It is well known that the idea of vouchers was launched in response to the Brown decision of 1954. Southern states wanted to avoid desegregating their schools, so they created voucher laws so that white students would not be forced to go to school with Black students. (A useful history is Steve Suitts’ Overturning Brown: The Segregationist Legacy of the Modern School Choice Movement.) Some “credit” libertarian Milton Friedman as the godfather of the voucher movement, but his 1955 essay advocating vouchers would have disappeared into the mists of time without the legislation passed across the South.

The voucher idea was stigmatized for many years because of its association with segregation. But it was revived in 1990 by a scholarly book by John Chubb and Terry Moe called Politics, Markets, and America’s Schools, in which they theorized that vouchers were actually a panacea. (Their word.)

We now know they were wrong.
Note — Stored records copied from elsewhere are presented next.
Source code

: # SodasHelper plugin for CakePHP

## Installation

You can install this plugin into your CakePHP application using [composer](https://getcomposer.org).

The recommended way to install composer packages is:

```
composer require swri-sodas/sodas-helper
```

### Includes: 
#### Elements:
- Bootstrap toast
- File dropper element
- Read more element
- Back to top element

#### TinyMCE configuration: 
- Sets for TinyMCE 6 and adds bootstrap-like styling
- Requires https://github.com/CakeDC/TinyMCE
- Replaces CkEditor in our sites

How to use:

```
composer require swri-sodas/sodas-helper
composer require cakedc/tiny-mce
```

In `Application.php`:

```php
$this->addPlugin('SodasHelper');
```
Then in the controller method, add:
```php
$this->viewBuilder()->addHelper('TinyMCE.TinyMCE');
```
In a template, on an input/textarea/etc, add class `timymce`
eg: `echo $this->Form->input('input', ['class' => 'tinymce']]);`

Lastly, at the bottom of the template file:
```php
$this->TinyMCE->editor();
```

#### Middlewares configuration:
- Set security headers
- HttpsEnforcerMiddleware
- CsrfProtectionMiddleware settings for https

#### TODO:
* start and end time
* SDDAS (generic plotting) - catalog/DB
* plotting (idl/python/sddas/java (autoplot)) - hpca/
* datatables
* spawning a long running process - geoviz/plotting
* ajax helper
As multiple studies have reported, student academic performance is worse in voucher schools than in public schools. we also know that most vouchers are used by students who were already enrolled in private and religious schools, so vouchers are an expensive subsidy for families that like the subsidy but don’t need it.

So, why is there continued advocacy for vouchers? why do voucher advocates say that “all families should have the same choice as the rich” when the value of vouchers don’t pay for elite schools attended by the rich? Why are they sold as salvation for children when they are not?

Peter Greene sees a nefarious goal behind the voucher movement. He originally wrote this post two years ago, but recently reposted it because it was prescient.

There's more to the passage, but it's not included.